▼
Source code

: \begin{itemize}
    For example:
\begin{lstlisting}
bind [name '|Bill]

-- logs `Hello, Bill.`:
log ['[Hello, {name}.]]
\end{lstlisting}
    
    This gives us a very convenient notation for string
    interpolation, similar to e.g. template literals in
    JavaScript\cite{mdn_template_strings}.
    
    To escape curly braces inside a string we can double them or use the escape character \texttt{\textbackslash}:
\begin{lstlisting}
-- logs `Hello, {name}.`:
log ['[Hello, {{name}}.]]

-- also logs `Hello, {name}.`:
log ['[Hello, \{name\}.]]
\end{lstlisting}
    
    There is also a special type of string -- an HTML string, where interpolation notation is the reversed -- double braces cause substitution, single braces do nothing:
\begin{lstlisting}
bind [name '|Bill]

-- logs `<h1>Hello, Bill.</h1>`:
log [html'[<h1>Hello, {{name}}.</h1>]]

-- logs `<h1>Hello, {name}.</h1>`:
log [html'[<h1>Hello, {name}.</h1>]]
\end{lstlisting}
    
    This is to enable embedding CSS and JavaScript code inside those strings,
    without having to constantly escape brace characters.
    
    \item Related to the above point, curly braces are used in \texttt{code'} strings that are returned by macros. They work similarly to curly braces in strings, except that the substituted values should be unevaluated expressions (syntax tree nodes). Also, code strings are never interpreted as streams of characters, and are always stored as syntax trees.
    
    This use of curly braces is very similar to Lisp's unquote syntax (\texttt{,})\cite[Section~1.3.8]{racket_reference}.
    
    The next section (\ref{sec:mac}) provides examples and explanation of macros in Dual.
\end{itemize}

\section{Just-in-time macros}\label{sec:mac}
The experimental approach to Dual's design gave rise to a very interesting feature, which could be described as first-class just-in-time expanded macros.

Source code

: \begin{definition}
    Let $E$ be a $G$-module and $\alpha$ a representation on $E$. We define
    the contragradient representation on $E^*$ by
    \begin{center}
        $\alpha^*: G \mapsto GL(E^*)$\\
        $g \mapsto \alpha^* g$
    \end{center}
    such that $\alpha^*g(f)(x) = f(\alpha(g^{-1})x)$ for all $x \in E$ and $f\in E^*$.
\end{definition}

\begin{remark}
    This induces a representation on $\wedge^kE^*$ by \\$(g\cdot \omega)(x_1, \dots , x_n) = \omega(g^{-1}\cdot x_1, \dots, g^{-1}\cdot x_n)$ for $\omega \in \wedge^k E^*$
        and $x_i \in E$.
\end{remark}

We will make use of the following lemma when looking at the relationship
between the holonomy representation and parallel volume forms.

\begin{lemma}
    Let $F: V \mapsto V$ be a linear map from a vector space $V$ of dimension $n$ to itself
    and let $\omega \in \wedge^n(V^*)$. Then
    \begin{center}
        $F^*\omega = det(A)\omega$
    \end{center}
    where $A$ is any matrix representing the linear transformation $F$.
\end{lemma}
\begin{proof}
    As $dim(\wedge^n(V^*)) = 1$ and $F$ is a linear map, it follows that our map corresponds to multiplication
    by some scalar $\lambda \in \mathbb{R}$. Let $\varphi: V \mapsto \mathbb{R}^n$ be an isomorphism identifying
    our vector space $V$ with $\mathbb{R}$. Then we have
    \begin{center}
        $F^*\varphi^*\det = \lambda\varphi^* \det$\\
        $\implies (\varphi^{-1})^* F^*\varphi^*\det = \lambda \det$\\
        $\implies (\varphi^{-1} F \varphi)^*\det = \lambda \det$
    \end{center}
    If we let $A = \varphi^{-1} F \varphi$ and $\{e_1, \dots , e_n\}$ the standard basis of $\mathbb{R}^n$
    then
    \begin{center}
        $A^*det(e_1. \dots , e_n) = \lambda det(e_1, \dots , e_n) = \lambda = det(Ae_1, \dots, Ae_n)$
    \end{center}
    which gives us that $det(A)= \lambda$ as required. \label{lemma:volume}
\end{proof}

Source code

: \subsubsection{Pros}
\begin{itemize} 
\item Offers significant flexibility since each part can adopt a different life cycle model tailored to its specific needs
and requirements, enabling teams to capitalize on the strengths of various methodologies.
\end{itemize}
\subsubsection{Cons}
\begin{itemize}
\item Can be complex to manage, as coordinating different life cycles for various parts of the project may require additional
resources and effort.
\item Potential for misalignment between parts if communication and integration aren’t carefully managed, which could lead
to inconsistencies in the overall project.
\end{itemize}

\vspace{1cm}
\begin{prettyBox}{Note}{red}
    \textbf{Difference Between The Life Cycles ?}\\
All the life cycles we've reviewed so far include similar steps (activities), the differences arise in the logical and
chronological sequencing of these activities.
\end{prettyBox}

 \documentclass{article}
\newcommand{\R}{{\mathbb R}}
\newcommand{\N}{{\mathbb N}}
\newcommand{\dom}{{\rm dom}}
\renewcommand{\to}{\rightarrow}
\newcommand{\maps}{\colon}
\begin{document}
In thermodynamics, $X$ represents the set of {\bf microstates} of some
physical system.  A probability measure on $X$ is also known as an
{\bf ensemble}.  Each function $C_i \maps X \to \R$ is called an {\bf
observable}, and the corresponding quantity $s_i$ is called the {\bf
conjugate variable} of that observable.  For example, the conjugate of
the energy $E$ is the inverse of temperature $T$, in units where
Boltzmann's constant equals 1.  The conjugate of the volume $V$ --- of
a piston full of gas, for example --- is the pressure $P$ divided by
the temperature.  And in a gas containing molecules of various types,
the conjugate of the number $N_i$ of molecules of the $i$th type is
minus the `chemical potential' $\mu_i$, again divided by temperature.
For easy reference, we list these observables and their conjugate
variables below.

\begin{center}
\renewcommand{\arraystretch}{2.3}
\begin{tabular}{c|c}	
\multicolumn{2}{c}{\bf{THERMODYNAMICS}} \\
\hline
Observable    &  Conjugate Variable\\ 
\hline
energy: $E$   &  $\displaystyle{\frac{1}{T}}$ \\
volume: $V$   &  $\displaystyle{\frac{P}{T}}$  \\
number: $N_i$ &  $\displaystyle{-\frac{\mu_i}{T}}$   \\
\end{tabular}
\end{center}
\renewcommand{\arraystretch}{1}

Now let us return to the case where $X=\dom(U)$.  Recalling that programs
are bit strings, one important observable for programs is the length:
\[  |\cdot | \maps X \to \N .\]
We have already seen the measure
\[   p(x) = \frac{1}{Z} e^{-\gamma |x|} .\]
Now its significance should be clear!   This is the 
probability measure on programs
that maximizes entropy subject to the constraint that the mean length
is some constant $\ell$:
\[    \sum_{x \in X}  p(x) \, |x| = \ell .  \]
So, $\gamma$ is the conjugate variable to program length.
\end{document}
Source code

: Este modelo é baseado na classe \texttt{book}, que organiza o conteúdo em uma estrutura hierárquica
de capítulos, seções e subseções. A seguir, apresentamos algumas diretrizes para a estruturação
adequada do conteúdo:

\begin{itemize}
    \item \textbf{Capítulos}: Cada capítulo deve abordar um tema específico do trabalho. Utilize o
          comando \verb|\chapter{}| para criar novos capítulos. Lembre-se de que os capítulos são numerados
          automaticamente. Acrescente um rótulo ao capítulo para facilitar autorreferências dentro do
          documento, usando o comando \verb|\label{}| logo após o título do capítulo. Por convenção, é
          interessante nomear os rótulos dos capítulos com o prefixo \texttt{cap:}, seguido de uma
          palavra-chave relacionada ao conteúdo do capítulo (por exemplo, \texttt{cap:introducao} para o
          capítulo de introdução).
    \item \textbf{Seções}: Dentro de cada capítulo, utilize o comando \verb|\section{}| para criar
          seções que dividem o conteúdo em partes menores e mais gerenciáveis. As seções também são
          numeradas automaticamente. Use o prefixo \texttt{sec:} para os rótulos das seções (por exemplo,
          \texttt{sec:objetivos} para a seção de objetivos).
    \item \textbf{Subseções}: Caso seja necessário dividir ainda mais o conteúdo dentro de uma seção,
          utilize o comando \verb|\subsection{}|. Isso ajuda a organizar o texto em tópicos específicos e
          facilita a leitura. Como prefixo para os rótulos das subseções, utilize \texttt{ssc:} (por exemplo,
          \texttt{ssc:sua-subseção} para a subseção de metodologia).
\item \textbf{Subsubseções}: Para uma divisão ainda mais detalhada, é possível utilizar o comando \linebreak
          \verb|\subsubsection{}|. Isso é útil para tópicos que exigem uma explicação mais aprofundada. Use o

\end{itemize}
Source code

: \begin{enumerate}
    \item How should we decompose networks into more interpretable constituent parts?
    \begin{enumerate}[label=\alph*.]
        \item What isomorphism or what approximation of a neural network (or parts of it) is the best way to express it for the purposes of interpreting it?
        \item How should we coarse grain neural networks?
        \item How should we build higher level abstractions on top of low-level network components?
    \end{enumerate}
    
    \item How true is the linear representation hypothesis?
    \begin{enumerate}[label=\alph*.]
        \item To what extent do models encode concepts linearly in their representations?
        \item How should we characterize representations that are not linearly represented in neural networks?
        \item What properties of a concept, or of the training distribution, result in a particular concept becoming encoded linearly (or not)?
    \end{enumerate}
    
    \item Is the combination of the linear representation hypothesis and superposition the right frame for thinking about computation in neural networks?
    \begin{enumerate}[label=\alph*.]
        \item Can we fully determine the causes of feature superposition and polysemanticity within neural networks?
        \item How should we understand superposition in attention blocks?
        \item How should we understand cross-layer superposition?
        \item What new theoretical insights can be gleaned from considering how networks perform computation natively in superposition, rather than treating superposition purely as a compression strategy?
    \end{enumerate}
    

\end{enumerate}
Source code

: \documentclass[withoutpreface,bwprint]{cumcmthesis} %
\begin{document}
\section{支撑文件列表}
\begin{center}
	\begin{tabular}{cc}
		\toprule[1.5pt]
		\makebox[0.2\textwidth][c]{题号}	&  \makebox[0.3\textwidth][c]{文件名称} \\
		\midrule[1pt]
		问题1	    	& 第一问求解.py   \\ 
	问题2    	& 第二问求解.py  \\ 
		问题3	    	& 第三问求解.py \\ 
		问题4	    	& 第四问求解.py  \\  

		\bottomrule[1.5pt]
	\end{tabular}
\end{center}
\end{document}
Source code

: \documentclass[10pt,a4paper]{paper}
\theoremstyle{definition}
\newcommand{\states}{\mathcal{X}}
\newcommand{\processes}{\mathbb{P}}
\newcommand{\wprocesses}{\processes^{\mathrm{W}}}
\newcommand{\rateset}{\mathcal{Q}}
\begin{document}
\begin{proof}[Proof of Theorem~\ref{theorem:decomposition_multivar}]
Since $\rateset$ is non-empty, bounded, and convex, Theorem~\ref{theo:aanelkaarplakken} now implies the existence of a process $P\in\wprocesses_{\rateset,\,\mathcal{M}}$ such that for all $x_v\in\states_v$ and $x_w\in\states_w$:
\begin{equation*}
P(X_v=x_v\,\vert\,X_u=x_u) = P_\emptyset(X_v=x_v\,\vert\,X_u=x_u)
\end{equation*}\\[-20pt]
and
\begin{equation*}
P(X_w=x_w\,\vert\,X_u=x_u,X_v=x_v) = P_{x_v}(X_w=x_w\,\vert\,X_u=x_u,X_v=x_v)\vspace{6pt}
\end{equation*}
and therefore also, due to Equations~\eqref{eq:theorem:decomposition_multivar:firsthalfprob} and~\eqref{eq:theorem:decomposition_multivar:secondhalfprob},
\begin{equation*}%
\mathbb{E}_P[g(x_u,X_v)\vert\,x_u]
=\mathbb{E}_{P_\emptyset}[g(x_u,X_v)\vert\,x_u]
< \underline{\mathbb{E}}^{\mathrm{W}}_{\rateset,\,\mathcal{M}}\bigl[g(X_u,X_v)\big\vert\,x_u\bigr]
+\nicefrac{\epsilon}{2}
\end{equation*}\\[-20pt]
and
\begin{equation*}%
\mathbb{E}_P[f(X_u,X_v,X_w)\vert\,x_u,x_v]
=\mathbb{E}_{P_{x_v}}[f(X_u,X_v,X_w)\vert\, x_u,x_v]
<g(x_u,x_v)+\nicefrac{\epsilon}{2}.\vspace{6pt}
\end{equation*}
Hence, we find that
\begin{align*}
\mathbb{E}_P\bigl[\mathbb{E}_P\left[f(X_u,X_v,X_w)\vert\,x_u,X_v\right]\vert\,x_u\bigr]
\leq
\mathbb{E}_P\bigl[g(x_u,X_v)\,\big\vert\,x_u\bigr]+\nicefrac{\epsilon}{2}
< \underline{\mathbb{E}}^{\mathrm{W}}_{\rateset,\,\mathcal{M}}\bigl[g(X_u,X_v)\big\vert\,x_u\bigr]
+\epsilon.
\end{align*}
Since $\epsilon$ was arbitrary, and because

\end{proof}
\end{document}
▲
## WHAT NEEDS TO BE DONE:
Going back to the entries above, set down exactly the lines that begin at the one with "which could lead" and end at the one with "and the corresponding", both included, and nothing else.

## EXERCISE RESPONSE:
\item Potential for misalignment between parts if communication and integration aren’t carefully managed, which could lead
to inconsistencies in the overall project.
\end{itemize}

\vspace{1cm}
\begin{prettyBox}{Note}{red}
    \textbf{Difference Between The Life Cycles ?}\\
All the life cycles we've reviewed so far include similar steps (activities), the differences arise in the logical and
chronological sequencing of these activities.
\end{prettyBox}

 \documentclass{article}
\newcommand{\R}{{\mathbb R}}
\newcommand{\N}{{\mathbb N}}
\newcommand{\dom}{{\rm dom}}
\renewcommand{\to}{\rightarrow}
\newcommand{\maps}{\colon}
\begin{document}
In thermodynamics, $X$ represents the set of {\bf microstates} of some
physical system.  A probability measure on $X$ is also known as an
{\bf ensemble}.  Each function $C_i \maps X \to \R$ is called an {\bf
observable}, and the corresponding quantity $s_i$ is called the {\bf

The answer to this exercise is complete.